(Data supplied Opens)
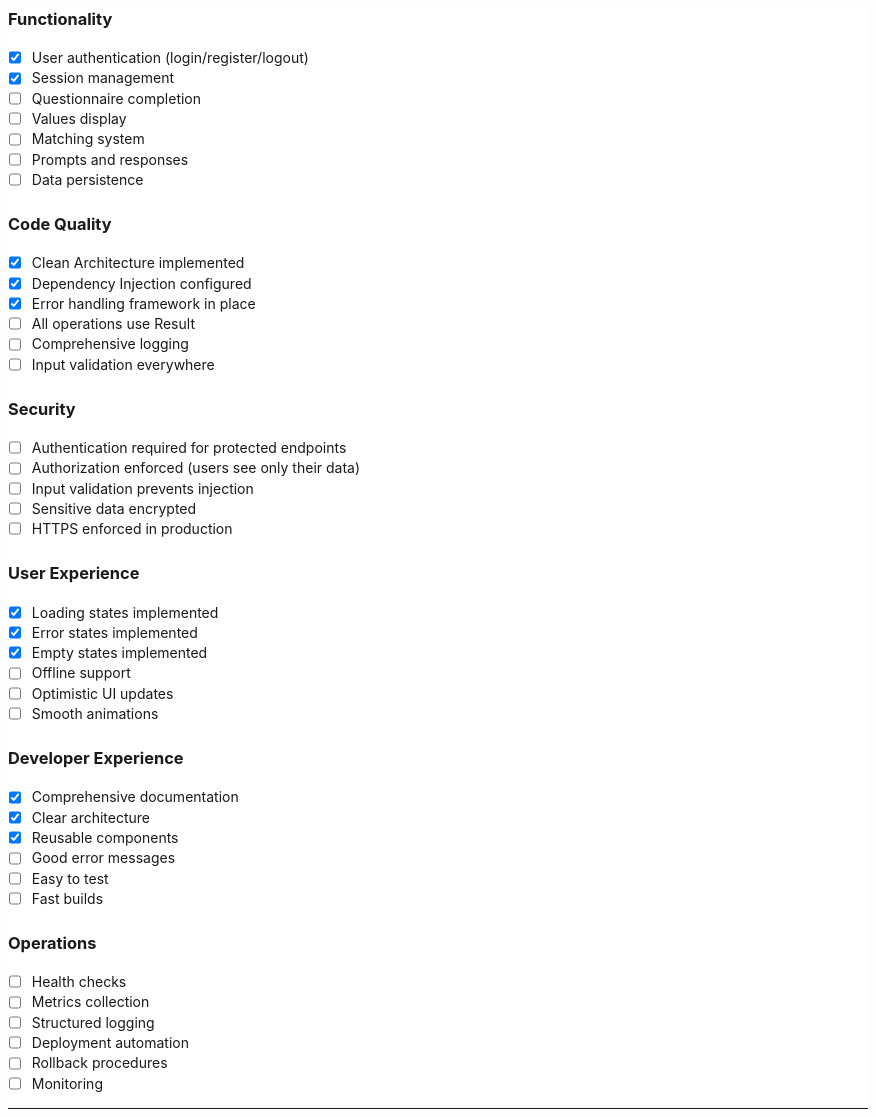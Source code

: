 ### Functionality
- [x] User authentication (login/register/logout)
- [x] Session management
- [ ] Questionnaire completion
- [ ] Values display
- [ ] Matching system
- [ ] Prompts and responses
- [ ] Data persistence

### Code Quality
- [x] Clean Architecture implemented
- [x] Dependency Injection configured
- [x] Error handling framework in place
- [ ] All operations use Result<T>
- [ ] Comprehensive logging
- [ ] Input validation everywhere

### Security
- [ ] Authentication required for protected endpoints
- [ ] Authorization enforced (users see only their data)
- [ ] Input validation prevents injection
- [ ] Sensitive data encrypted
- [ ] HTTPS enforced in production

### User Experience
- [x] Loading states implemented
- [x] Error states implemented
- [x] Empty states implemented
- [ ] Offline support
- [ ] Optimistic UI updates
- [ ] Smooth animations

### Developer Experience
- [x] Comprehensive documentation
- [x] Clear architecture
- [x] Reusable components
- [ ] Good error messages
- [ ] Easy to test
- [ ] Fast builds

### Operations
- [ ] Health checks
- [ ] Metrics collection
- [ ] Structured logging
- [ ] Deployment automation
- [ ] Rollback procedures
- [ ] Monitoring

---
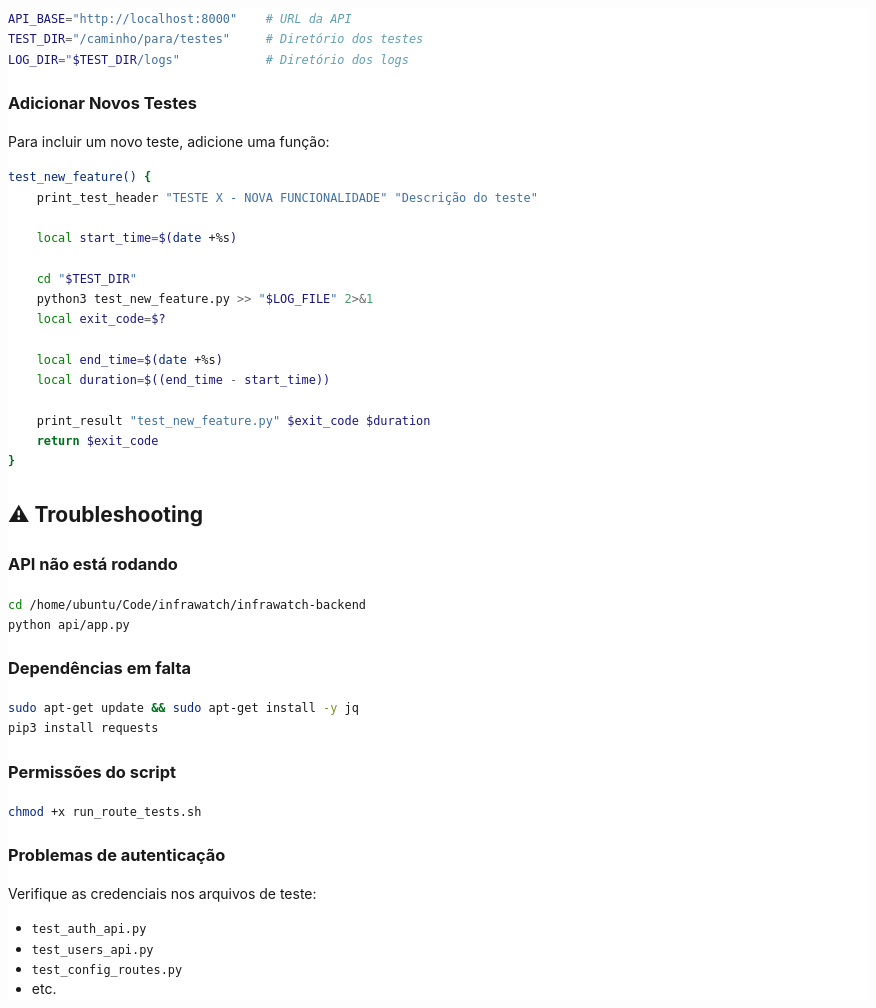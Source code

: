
 ```bash
API_BASE="http://localhost:8000"    # URL da API
TEST_DIR="/caminho/para/testes"     # Diretório dos testes
LOG_DIR="$TEST_DIR/logs"            # Diretório dos logs
```

### Adicionar Novos Testes
Para incluir um novo teste, adicione uma função:

```bash
test_new_feature() {
    print_test_header "TESTE X - NOVA FUNCIONALIDADE" "Descrição do teste"
    
    local start_time=$(date +%s)
    
    cd "$TEST_DIR"
    python3 test_new_feature.py >> "$LOG_FILE" 2>&1
    local exit_code=$?
    
    local end_time=$(date +%s)
    local duration=$((end_time - start_time))
    
    print_result "test_new_feature.py" $exit_code $duration
    return $exit_code
}
```

## ⚠️ Troubleshooting

### API não está rodando
```bash
cd /home/ubuntu/Code/infrawatch/infrawatch-backend
python api/app.py
```

### Dependências em falta
```bash
sudo apt-get update && sudo apt-get install -y jq
pip3 install requests
```

### Permissões do script
```bash
chmod +x run_route_tests.sh
```

### Problemas de autenticação
Verifique as credenciais nos arquivos de teste:
- `test_auth_api.py`
- `test_users_api.py`
- `test_config_routes.py`
- etc.
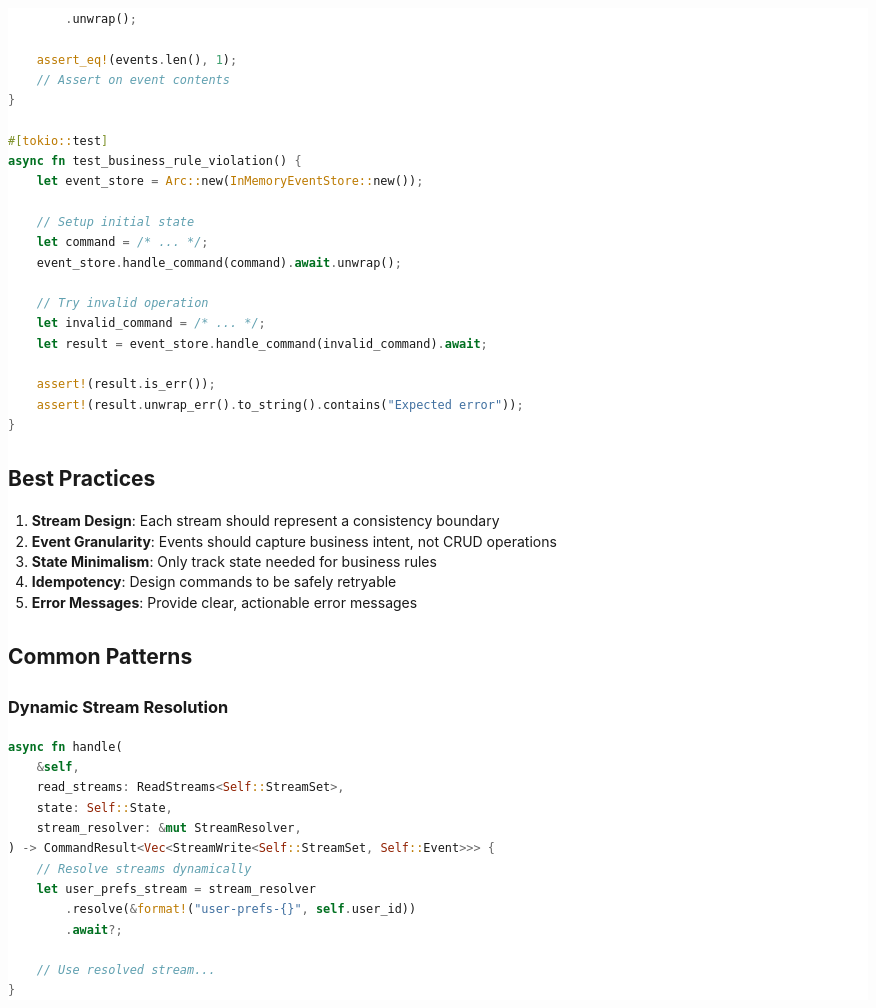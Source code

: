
 ```rust
        .unwrap();

    assert_eq!(events.len(), 1);
    // Assert on event contents
}

#[tokio::test]
async fn test_business_rule_violation() {
    let event_store = Arc::new(InMemoryEventStore::new());

    // Setup initial state
    let command = /* ... */;
    event_store.handle_command(command).await.unwrap();

    // Try invalid operation
    let invalid_command = /* ... */;
    let result = event_store.handle_command(invalid_command).await;

    assert!(result.is_err());
    assert!(result.unwrap_err().to_string().contains("Expected error"));
}
```

## Best Practices

1. **Stream Design**: Each stream should represent a consistency boundary
2. **Event Granularity**: Events should capture business intent, not CRUD operations
3. **State Minimalism**: Only track state needed for business rules
4. **Idempotency**: Design commands to be safely retryable
5. **Error Messages**: Provide clear, actionable error messages

## Common Patterns

### Dynamic Stream Resolution

```rust
async fn handle(
    &self,
    read_streams: ReadStreams<Self::StreamSet>,
    state: Self::State,
    stream_resolver: &mut StreamResolver,
) -> CommandResult<Vec<StreamWrite<Self::StreamSet, Self::Event>>> {
    // Resolve streams dynamically
    let user_prefs_stream = stream_resolver
        .resolve(&format!("user-prefs-{}", self.user_id))
        .await?;

    // Use resolved stream...
}
```

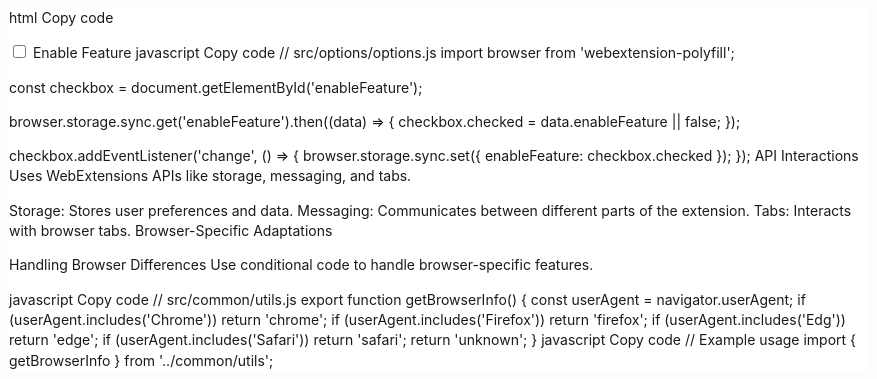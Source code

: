 html
Copy code

<!DOCTYPE html>
<html lang="en">
<head>
  <meta charset="UTF-8">
  <title>Extension Options</title>
</head>
<body>
  <input type="checkbox" id="enableFeature" />
  <label for="enableFeature">Enable Feature</label>
  <script src="options.js"></script>
</body>
</html>
javascript
Copy code
// src/options/options.js
import browser from 'webextension-polyfill';

const checkbox = document.getElementById('enableFeature');

browser.storage.sync.get('enableFeature').then((data) => {
  checkbox.checked = data.enableFeature || false;
});

checkbox.addEventListener('change', () => {
  browser.storage.sync.set({ enableFeature: checkbox.checked });
});
API Interactions
Uses WebExtensions APIs like storage, messaging, and tabs.

Storage: Stores user preferences and data.
Messaging: Communicates between different parts of the extension.
Tabs: Interacts with browser tabs.
Browser-Specific Adaptations

Handling Browser Differences
Use conditional code to handle browser-specific features.

javascript
Copy code
// src/common/utils.js
export function getBrowserInfo() {
  const userAgent = navigator.userAgent;
  if (userAgent.includes('Chrome')) return 'chrome';
  if (userAgent.includes('Firefox')) return 'firefox';
  if (userAgent.includes('Edg')) return 'edge';
  if (userAgent.includes('Safari')) return 'safari';
  return 'unknown';
}
javascript
Copy code
// Example usage
import { getBrowserInfo } from '../common/utils';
(Data supplied Closes)
Where an image appears in the data, skip it, and return the rest verbatim.

Source code

: ### Functionality
- [x] User authentication (login/register/logout)
- [x] Session management
- [ ] Questionnaire completion
- [ ] Values display
- [ ] Matching system
- [ ] Prompts and responses
- [ ] Data persistence

### Code Quality
- [x] Clean Architecture implemented
- [x] Dependency Injection configured
- [x] Error handling framework in place
- [ ] All operations use Result<T>
- [ ] Comprehensive logging
- [ ] Input validation everywhere

### Security
- [ ] Authentication required for protected endpoints
- [ ] Authorization enforced (users see only their data)
- [ ] Input validation prevents injection
- [ ] Sensitive data encrypted
- [ ] HTTPS enforced in production

### User Experience
- [x] Loading states implemented
- [x] Error states implemented
- [x] Empty states implemented
- [ ] Offline support
- [ ] Optimistic UI updates
- [ ] Smooth animations

### Developer Experience
- [x] Comprehensive documentation
- [x] Clear architecture
- [x] Reusable components
- [ ] Good error messages
- [ ] Easy to test
- [ ] Fast builds

### Operations
- [ ] Health checks
- [ ] Metrics collection
- [ ] Structured logging
- [ ] Deployment automation
- [ ] Rollback procedures
- [ ] Monitoring

---
Source code

:
 ```bash
API_BASE="http://localhost:8000"    # URL da API
TEST_DIR="/caminho/para/testes"     # Diretório dos testes
LOG_DIR="$TEST_DIR/logs"            # Diretório dos logs
```

### Adicionar Novos Testes
Para incluir um novo teste, adicione uma função:

```bash
test_new_feature() {
    print_test_header "TESTE X - NOVA FUNCIONALIDADE" "Descrição do teste"
    
    local start_time=$(date +%s)
    
    cd "$TEST_DIR"
    python3 test_new_feature.py >> "$LOG_FILE" 2>&1
    local exit_code=$?
    
    local end_time=$(date +%s)
    local duration=$((end_time - start_time))
    
    print_result "test_new_feature.py" $exit_code $duration
    return $exit_code
}
```

## ⚠️ Troubleshooting

### API não está rodando
```bash
cd /home/ubuntu/Code/infrawatch/infrawatch-backend
python api/app.py
```

### Dependências em falta
```bash
sudo apt-get update && sudo apt-get install -y jq
pip3 install requests
```

### Permissões do script
```bash
chmod +x run_route_tests.sh
```

### Problemas de autenticação
Verifique as credenciais nos arquivos de teste:
- `test_auth_api.py`
- `test_users_api.py`
- `test_config_routes.py`
- etc.
Source code

:
 ```rust
        .unwrap();

    assert_eq!(events.len(), 1);
    // Assert on event contents
}

#[tokio::test]
async fn test_business_rule_violation() {
    let event_store = Arc::new(InMemoryEventStore::new());

    // Setup initial state
    let command = /* ... */;
    event_store.handle_command(command).await.unwrap();

    // Try invalid operation
    let invalid_command = /* ... */;
    let result = event_store.handle_command(invalid_command).await;

    assert!(result.is_err());
    assert!(result.unwrap_err().to_string().contains("Expected error"));
}
```

## Best Practices

1. **Stream Design**: Each stream should represent a consistency boundary
2. **Event Granularity**: Events should capture business intent, not CRUD operations
3. **State Minimalism**: Only track state needed for business rules
4. **Idempotency**: Design commands to be safely retryable
5. **Error Messages**: Provide clear, actionable error messages

## Common Patterns

### Dynamic Stream Resolution

```rust
async fn handle(
    &self,
    read_streams: ReadStreams<Self::StreamSet>,
    state: Self::State,
    stream_resolver: &mut StreamResolver,
) -> CommandResult<Vec<StreamWrite<Self::StreamSet, Self::Event>>> {
    // Resolve streams dynamically
    let user_prefs_stream = stream_resolver
        .resolve(&format!("user-prefs-{}", self.user_id))
        .await?;

    // Use resolved stream...
}
```

Source code

: html
Copy code

<!DOCTYPE html>
<html lang="en">
<head>
  <meta charset="UTF-8">
  <title>Extension Options</title>
</head>
<body>
  <input type="checkbox" id="enableFeature" />
  <label for="enableFeature">Enable Feature</label>
  <script src="options.js"></script>
</body>
</html>
javascript
Copy code
// src/options/options.js
import browser from 'webextension-polyfill';

const checkbox = document.getElementById('enableFeature');

browser.storage.sync.get('enableFeature').then((data) => {
  checkbox.checked = data.enableFeature || false;
});

checkbox.addEventListener('change', () => {
  browser.storage.sync.set({ enableFeature: checkbox.checked });
});
API Interactions
Uses WebExtensions APIs like storage, messaging, and tabs.

Storage: Stores user preferences and data.
Messaging: Communicates between different parts of the extension.
Tabs: Interacts with browser tabs.
Browser-Specific Adaptations

Handling Browser Differences
Use conditional code to handle browser-specific features.

javascript
Copy code
// src/common/utils.js
export function getBrowserInfo() {
  const userAgent = navigator.userAgent;
  if (userAgent.includes('Chrome')) return 'chrome';
  if (userAgent.includes('Firefox')) return 'firefox';
  if (userAgent.includes('Edg')) return 'edge';
  if (userAgent.includes('Safari')) return 'safari';
  return 'unknown';
}
javascript
Copy code
// Example usage
import { getBrowserInfo } from '../common/utils';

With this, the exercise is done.